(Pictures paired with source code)
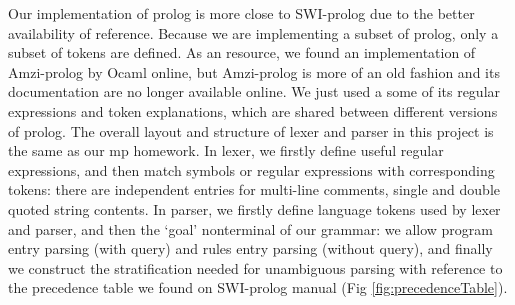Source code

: Our implementation of prolog is more close to SWI-prolog due to the better availability of reference. Because we are implementing a subset of prolog, only a subset of tokens are defined. As an resource, we found an implementation of Amzi-prolog by Ocaml online\cite{gitcode}, but Amzi-prolog is more of an old fashion and its documentation are no longer available online. We just used a some of its regular expressions and token explanations, which are shared between different versions of prolog.
The overall layout and structure of lexer and parser in this project is the same as our mp homework. In lexer, we firstly define useful regular expressions, and then match symbols or regular expressions with corresponding tokens: there are independent entries for multi-line comments, single and double quoted string contents. In parser, we firstly define language tokens used by lexer and parser, and then the `goal' nonterminal of our grammar: we allow program entry parsing (with query) and rules entry parsing (without query), and finally we construct the stratification needed for unambiguous parsing with reference to the precedence table we found on SWI-prolog manual (Fig \ref{fig:precedenceTable}).

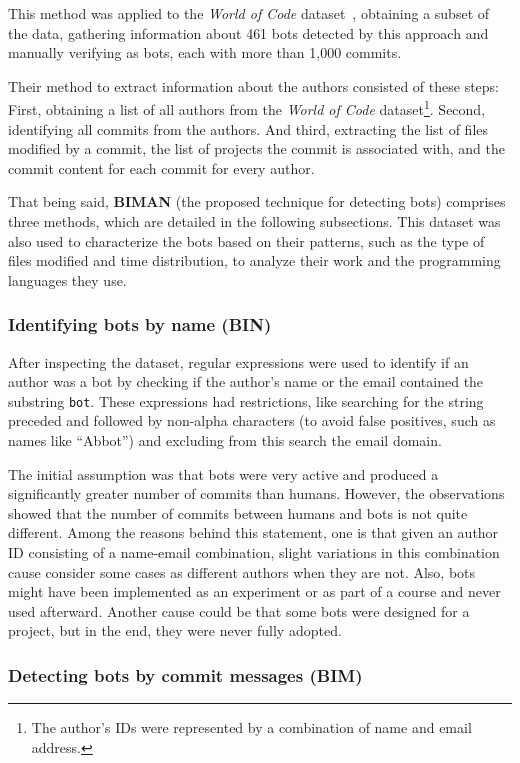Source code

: \documentclass[a4paper, 12pt]{book}
\begin{document}
This method was applied to the \emph{World of Code} dataset~\cite{mockus-woc}, obtaining a subset of the data, gathering information about 461 bots detected by this approach and manually verifying as bots, each with more than 1,000 commits.

Their method to extract information about the authors consisted of these steps: First, obtaining a list of all authors from the \emph{World of Code} dataset\footnote{The author's IDs were represented by a combination of name and email address.}. 
Second, identifying all commits from the authors. And third, extracting the list of files modified by a commit, the list of projects the commit is associated with, and the commit content for each commit for every author.

That being said, \textbf{BIMAN} (the proposed technique for detecting bots) comprises three methods, which are detailed in the following subsections. This dataset was also used to characterize the bots based on their patterns, such as the type of files modified and time distribution, to analyze their work and the programming languages they use.

\subsubsection{Identifying bots by name (BIN)}
\label{sssec:dey-bin}

After inspecting the dataset, regular expressions were used to identify if an author was a bot by checking if the author's name or the email contained the substring \texttt{bot}. These expressions had restrictions, like searching for the string preceded and followed by non-alpha characters (to avoid false positives, such as names like ``Abbot'') and excluding from this search the email domain.

The initial assumption was that bots were very active and produced a significantly greater number of commits than humans. However, the observations showed that the number of commits between humans and bots is not quite different. Among the reasons behind this statement, one is that given an author ID consisting of a name-email combination, slight variations in this combination cause consider some cases as different authors when they are not. Also, bots might have been implemented as an experiment or as part of a course and never used afterward. Another cause could be that some bots were designed for a project, but in the end, they were never fully adopted.

\subsubsection{Detecting bots by commit messages (BIM)}
\label{sssec:dey-bim}
\end{document}
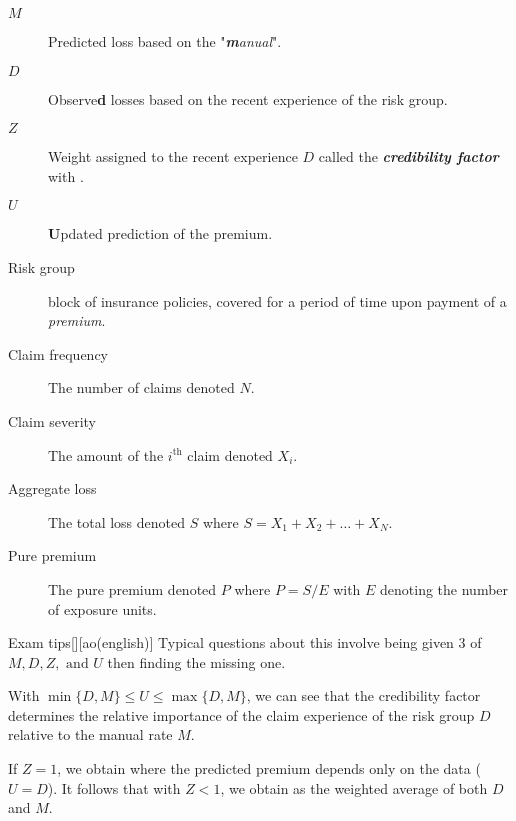 \documentclass[english]{article}
\begin{document}
\begin{multicols*}{2}
\begin{distributions}[Notation]
\begin{description}
	\item[$M$]	Predicted loss based on the "\textit{\textbf{m}anual}".
	\item[$D$]	Observe\textbf{d} losses based on the recent experience of the risk group.
	\item[$Z$]	Weight assigned to the recent experience $D$ called the \textbf{\textit{credibility factor}} with . 
	\item[$U$]	\textbf{U}pdated prediction of the premium.
\end{description}
\end{distributions}

\begin{distributions}[Terminology]
\begin{description}
	\item[Risk group]	block of insurance policies, covered for a period of time upon payment of a \textit{premium}.
	\item[Claim frequency]	The number of claims denoted $N$.
	\item[Claim severity]	The amount of the $i^{\text{th}}$ claim denoted $X_{i}$.
	\item[Aggregate loss]	The total loss denoted $S$ where $S = X_{1} + X_{2} + \hdots + X_{N}$.
	\item[Pure premium]	The pure premium denoted $P$ where $P = S/E$ with $E$ denoting the number of exposure units.
\end{description}
\end{distributions}

\begin{definitionGENERAL}{Exam tips}[][ao(english)]
Typical questions about this involve being given 3 of $M, D, Z, \text{ and } U$ then finding the missing one.
\end{definitionGENERAL}


\begin{rappel_enhanced}[Context]
With $\min\{D, M\} \leq U \leq \max\{D, M\}$, we can see that the credibility factor determines the relative importance of the claim experience of the risk group $D$ relative to the manual rate $M$.

\bigskip

If $Z = 1$, we obtain \textit{\underline{}} where the predicted premium depends only on the data ($U = D$). It follows that with $Z < 1$, we obtain \textit{\underline{}} as the weighted average of both $D$ and $M$.
\end{rappel_enhanced}



\end{multicols*}
\end{document}
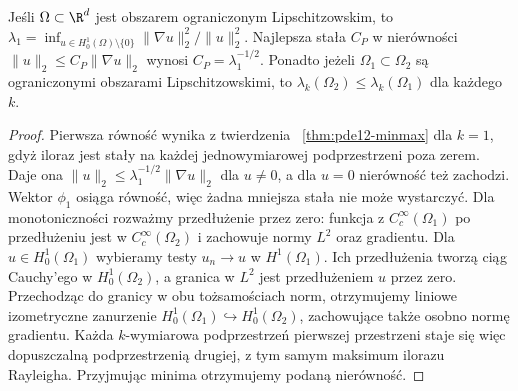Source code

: \begin{wniosek}
\label{cor:pde12-first}
Jeśli $\Omega\subset\R^d$ jest obszarem ograniczonym Lipschitzowskim, to
$\lambda_1=\inf_{u\in H_0^1(\Omega)\setminus\{0\}}
\|\nabla u\|_2^2/\|u\|_2^2$.
Najlepsza stała $C_P$ w nierówności
$\|u\|_2\le C_P\|\nabla u\|_2$ wynosi
$C_P=\lambda_1^{-1/2}$. Ponadto jeżeli
$\Omega_1\subset\Omega_2$ są ograniczonymi obszarami
Lipschitzowskimi, to
$\lambda_k(\Omega_2)\le\lambda_k(\Omega_1)$ dla każdego $k$.
\end{wniosek}
\begin{proof}
Pierwsza równość wynika z twierdzenia
~\ref{thm:pde12-minmax} dla $k=1$, gdyż iloraz jest
stały na każdej jednowymiarowej podprzestrzeni
poza zerem. Daje ona $\|u\|_2\le
\lambda_1^{-1/2}\|\nabla u\|_2$ dla $u\ne0$,
a dla $u=0$ nierówność też zachodzi.
Wektor $\phi_1$ osiąga równość, więc żadna mniejsza
stała nie może wystarczyć.
Dla monotoniczności rozważmy przedłużenie przez zero:
funkcja z $C_c^\infty(\Omega_1)$ po przedłużeniu jest
w $C_c^\infty(\Omega_2)$ i zachowuje normy $L^2$
oraz gradientu. Dla $u\in H_0^1(\Omega_1)$ wybieramy
testy $u_n\to u$ w $H^1(\Omega_1)$. Ich przedłużenia
tworzą ciąg Cauchy'ego w $H_0^1(\Omega_2)$, a granica
w $L^2$ jest przedłużeniem $u$ przez zero. Przechodząc
do granicy w obu tożsamościach norm, otrzymujemy
liniowe izometryczne zanurzenie
$H_0^1(\Omega_1)\hookrightarrow H_0^1(\Omega_2)$,
zachowujące także osobno normę gradientu.
Każda $k$-wymiarowa podprzestrzeń pierwszej przestrzeni
staje się więc dopuszczalną podprzestrzenią drugiej,
z tym samym maksimum ilorazu Rayleigha. Przyjmując minima
otrzymujemy podaną nierówność.
\end{proof}

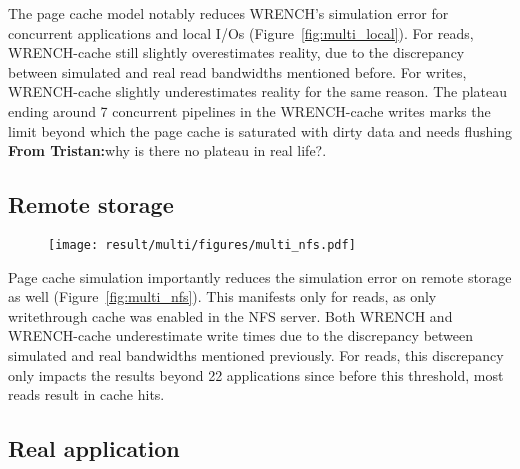 \documentclass[conference]{IEEEtran}
\newcommand{\tristan}[1]{\color{orange}\textbf{From Tristan:}#1\color{black}}
\newcommand{\wrench}{WRENCH\xspace}
\begin{document}
            The page cache model notably reduces \wrench's simulation error
            for concurrent applications and local I/Os
            (Figure~\ref{fig:multi_local}). For reads, \wrench-cache still
            slightly overestimates reality, due to the discrepancy between
            simulated and real read bandwidths mentioned before. For writes,
            \wrench-cache slightly underestimates reality for the same reason. The plateau
            ending around 7 concurrent pipelines in the \wrench-cache writes
            marks the limit beyond which the page cache is saturated with dirty data
            and needs flushing \tristan{why is there no plateau in real life?}.

        \subsection{Remote storage}

            \begin{figure*}
            \begin{subfigure}{\linewidth}
                \centering
                \texttt{[image: result/multi/figures/multi\_nfs.pdf]}
            \end{subfigure}
            \caption{NFS results with 3~GB files (averages on 5 repetitions)}
            \label{fig:multi_nfs}
            \end{figure*}

            Page cache simulation importantly reduces the simulation error
            on remote storage as well (Figure~\ref{fig:multi_nfs}). This
            manifests only for reads, as only writethrough cache was
            enabled in the NFS server. Both \wrench and \wrench-cache
            underestimate write times due to the discrepancy between
            simulated and real bandwidths mentioned previously. For reads,
            this discrepancy only impacts the results beyond 22
            applications since before this threshold, most reads result in cache
            hits.

        \subsection{Real application}
\end{document}

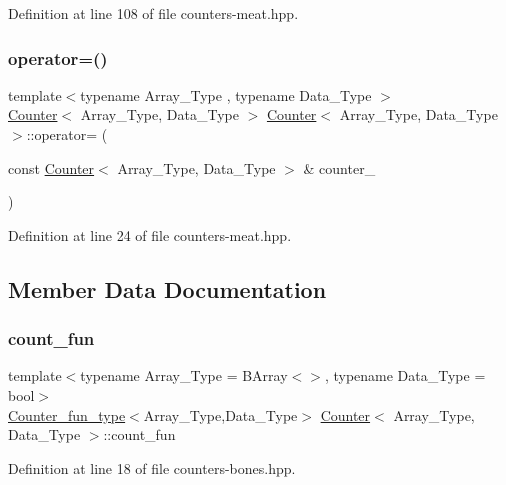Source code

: Definition at line 108 of file counters-\/meat.\+hpp.

\mbox{\label{class_counter_a058b8f695d6b6493c5d03aee8c01a86c}} 
\subsubsection{\texorpdfstring{operator=()}{operator=()}}
{\footnotesize\ttfamily template$<$typename Array\+\_\+\+Type , typename Data\+\_\+\+Type $>$ \\
\hyperlink{class_counter}{Counter}$<$ Array\+\_\+\+Type, Data\+\_\+\+Type $>$ \hyperlink{class_counter}{Counter}$<$ Array\+\_\+\+Type, Data\+\_\+\+Type $>$\+::operator= (\begin{DoxyParamCaption}\item[{const \hyperlink{class_counter}{Counter}$<$ Array\+\_\+\+Type, Data\+\_\+\+Type $>$ \&}]{counter\+\_\+ }\end{DoxyParamCaption})}



Definition at line 24 of file counters-\/meat.\+hpp.



\subsection{Member Data Documentation}
\mbox{\label{class_counter_a804d287379ef9b4204a0838edcce3b71}} 
\subsubsection{\texorpdfstring{count\+\_\+fun}{count\_fun}}
{\footnotesize\ttfamily template$<$typename Array\+\_\+\+Type = B\+Array$<$$>$, typename Data\+\_\+\+Type = bool$>$ \\
\hyperlink{typedefs_8hpp_ac0160f52f564dea3ac033b374cffbfe7}{Counter\+\_\+fun\+\_\+type}$<$Array\+\_\+\+Type,Data\+\_\+\+Type$>$ \hyperlink{class_counter}{Counter}$<$ Array\+\_\+\+Type, Data\+\_\+\+Type $>$\+::count\+\_\+fun}



Definition at line 18 of file counters-\/bones.\+hpp.

\mbox{\label{class_counter_a9ebfed99a67888f80c19cabc4098bdd0}} 
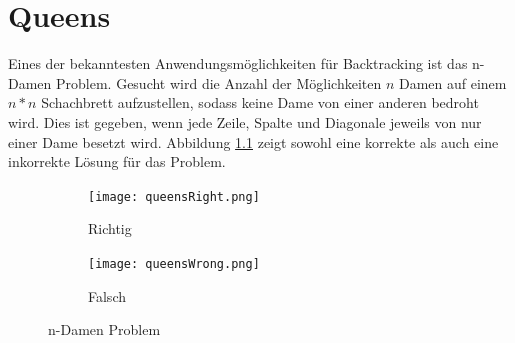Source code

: \chapter{Queens}
Eines der bekanntesten Anwendungsmöglichkeiten für Backtracking ist das n-Damen Problem.
Gesucht wird die Anzahl der Möglichkeiten $n$ Damen auf einem $n * n$ Schachbrett aufzustellen, sodass
keine Dame von einer anderen bedroht wird. Dies ist gegeben, wenn jede Zeile, Spalte und Diagonale jeweils von nur einer Dame
besetzt wird. Abbildung \ref{fig:n4} zeigt sowohl eine korrekte als auch eine inkorrekte Lösung für das Problem.
\begin{figure}
  \centering
  \begin{subfigure}{0.4\linewidth}
    \texttt{[image: queensRight.png]}
    \caption{Richtig}
  \end{subfigure}
  \begin{subfigure}{0.4\linewidth}
    \texttt{[image: queensWrong.png]}
    \caption{Falsch}
  \end{subfigure}
  \caption{n-Damen Problem}
  \label{fig:n4}
\end{figure}

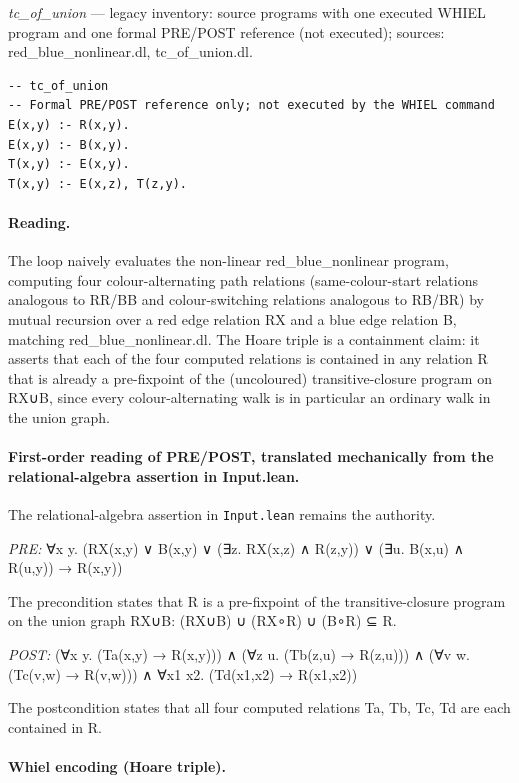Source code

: \documentclass[10pt]{article}
\begin{document}
{\raggedright\textit{tc\_of\_union} --- legacy inventory: source programs with one executed WHIEL program and one formal PRE/POST reference (not executed); sources: red\_blue\_nonlinear.dl, tc\_of\_union.dl.\par}

\begin{Verbatim}[fontsize=\scriptsize,breaklines=true,breakanywhere=true,frame=single,framesep=1.5mm]
-- tc_of_union
-- Formal PRE/POST reference only; not executed by the WHIEL command
E(x,y) :- R(x,y).
E(x,y) :- B(x,y).
T(x,y) :- E(x,y).
T(x,y) :- E(x,z), T(z,y).
\end{Verbatim}

\paragraph{Reading.} The loop naively evaluates the non-linear red\_blue\_nonlinear program, computing four colour-alternating path relations (same-colour-start relations analogous to RR/BB and colour-switching relations analogous to RB/BR) by mutual recursion over a red edge relation RX and a blue edge relation B, matching red\_blue\_nonlinear.dl. The Hoare triple is a containment claim: it asserts that each of the four computed relations is contained in any relation R that is already a pre-fixpoint of the (uncoloured) transitive-closure program on RX∪B, since every colour-alternating walk is in particular an ordinary walk in the union graph.

\paragraph{First-order reading of PRE/POST, translated mechanically from the relational-algebra assertion in Input.lean.} The relational-algebra assertion in \texttt{Input.lean} remains the authority.

\textit{PRE:} ∀x y. (RX(x,y) ∨ B(x,y) ∨ (∃z. RX(x,z) ∧ R(z,y)) ∨ (∃u. B(x,u) ∧ R(u,y)) → R(x,y))\par The precondition states that R is a pre-fixpoint of the transitive-closure program on the union graph RX∪B: (RX∪B) ∪ (RX∘R) ∪ (B∘R) ⊆ R.

\textit{POST:} (∀x y. (Ta(x,y) → R(x,y))) ∧ (∀z u. (Tb(z,u) → R(z,u))) ∧ (∀v w. (Tc(v,w) → R(v,w))) ∧ ∀x1 x2. (Td(x1,x2) → R(x1,x2))\par The postcondition states that all four computed relations Ta, Tb, Tc, Td are each contained in R.

\paragraph{Whiel encoding (Hoare triple).}
\end{document}
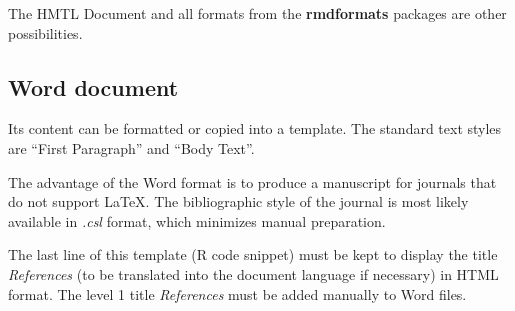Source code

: \documentclass[fleqn,]{article} %
\begin{document}
The HMTL Document and all formats from the \textbf{rmdformats} packages are other possibilities.

\subsection{Word document}\label{word-document}

Its content can be formatted or copied into a template.
The standard text styles are \enquote{First Paragraph} and \enquote{Body Text}.

The advantage of the Word format is to produce a manuscript for journals that do not support LaTeX.
The bibliographic style of the journal is most likely available in \emph{.csl} format, which minimizes manual preparation.

The last line of this template (R code snippet) must be kept to display the title \emph{References} (to be translated into the document language if necessary) in HTML format.
The level 1 title \emph{References} must be added manually to Word files.



\makeatletter

\makeatother


\end{document}
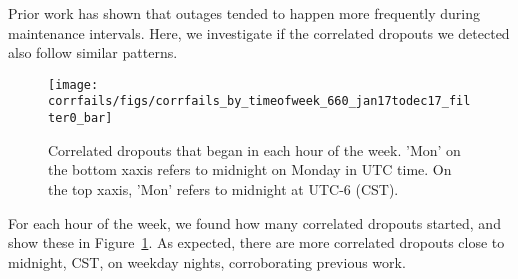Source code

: Prior work has shown that outages tended to happen more frequently
during maintenance intervals. Here, we investigate if the correlated
dropouts we detected also follow similar patterns.

\begin{figure}[t]
\centering
\texttt{[image: corrfails/figs/corrfails\_by\_timeofweek\_660\_jan17todec17\_filter0\_bar]}
\caption{
\label{fig:corr_dropouts_timeofweek}
Correlated dropouts that began in each hour of the week. 'Mon' on the
bottom xaxis refers to midnight on Monday in UTC time. On the top xaxis, 'Mon' refers to midnight at UTC-6 (CST). }
\end{figure}




For each hour of the week, we found how many correlated dropouts
started, and show these in
Figure~\ref{fig:corr_dropouts_timeofweek}.
As expected, there are more
correlated dropouts close to midnight, CST, on weekday nights,
corroborating previous work.

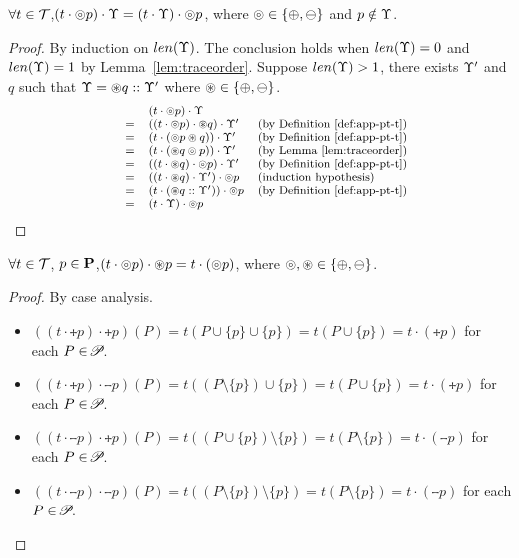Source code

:{{{\begin{lemma}\label{lem:traceorder-whole}
$\forall t\in\mathcal{T}$,$(t\cdot \circledcirc p )\cdot \Upsilon = (t\cdot\Upsilon)\cdot \circledcirc p$, where $\circledcirc \in\{\oplus , \ominus \}$ and $p \notin \Upsilon$.
\end{lemma}
\begin{proof}
By induction on $len(\Upsilon)$. The conclusion holds when $len(\Upsilon)=0$ and $len(\Upsilon)=1$ by Lemma~\ref{lem:traceorder}. Suppose $len(\Upsilon)>1$, there exists $\Upsilon'$ and $q$ such that $\Upsilon=\circledast q :: \Upsilon'$ where $\circledast \in\{\oplus , \ominus \}$.
\begin{equation*}\footnotesize
\begin{array}{lcll}
&&(t\cdot\circledcirc p)\cdot \Upsilon &\\
&=& ((t\cdot \circledcirc  p)  \cdot \circledast  q) \cdot \Upsilon'&\text{(by Definition~\ref{def:app-pt-t})}\\
              &=& (t\cdot(\circledcirc  p\circledast  q )) \cdot \Upsilon' &\text{(by Definition~\ref{def:app-pt-t})}\\
              &=& (t\cdot(\circledast  q \circledcirc  p)) \cdot \Upsilon' &\text{(by Lemma \ref{lem:traceorder})}\\
              &=& ((t\cdot\circledast  q) \cdot \circledcirc  p) \cdot \Upsilon' &\text{(by Definition~\ref{def:app-pt-t})}\\
              &=& ((t\cdot\circledast  q) \cdot \Upsilon') \cdot \circledcirc  p  & \text{(induction hypothesis)}\\
              &=& (t\cdot (\circledast  q :: \Upsilon')) \cdot \circledcirc  p &\text{(by Definition~\ref{def:app-pt-t})}\\
              &=& (t\cdot \Upsilon) \cdot \circledcirc p & \text{}
\end{array}
\end{equation*}
\end{proof}

\begin{lemma}\label{lem:tracepsame}
$\forall t\in\mathcal{T}$, $p\in\mathbf{P}$,$(t \cdot \circledcirc  p)\cdot\circledast  p =  t \cdot (\circledcirc  p) $, where $\circledcirc , \circledast  \in \{\oplus ,\ominus \}$.
\end{lemma}
\begin{proof}
By case analysis.
{\myeqsize
\begin{itemize}
\item $((t\cdot \tplus{ p})\cdot \tplus{ p})(P)=t(P\cup\{p\}\cup\{p\})  = t(P\cup\{p\}) =t\cdot(\tplus{ p})$ for each $P\in\!\mathscr{P}\!$.
\item $((t\cdot \tplus{ p})\cdot \tminus{ p})(P)=t((P\setminus\{p\})\cup\{p\})  = t(P\cup\{p\}) =t\cdot(\tplus{ p})$ for each $P\in\!\mathscr{P}\!$.
\item $((t\cdot \tminus{ p})\cdot \tplus{ p})(P) = t((P\cup\{p\})\setminus\{p\})=t(P\setminus\{p\})=t\cdot(\tminus{ p})$ for each $P\in\!\mathscr{P}\!$.
\item $((t\cdot \tminus{ p})\cdot \tminus{ p})(P) = t((P\setminus\{p\})\setminus\{p\})=t(P\setminus\{p\})=t\cdot(\tminus{ p})$ for each $P\in\!\mathscr{P}\!$.
\end{itemize}
}
\end{proof}

}}}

Work order: State the number of lines in the records that contain the string "typename", and nothing more.

Reply: 2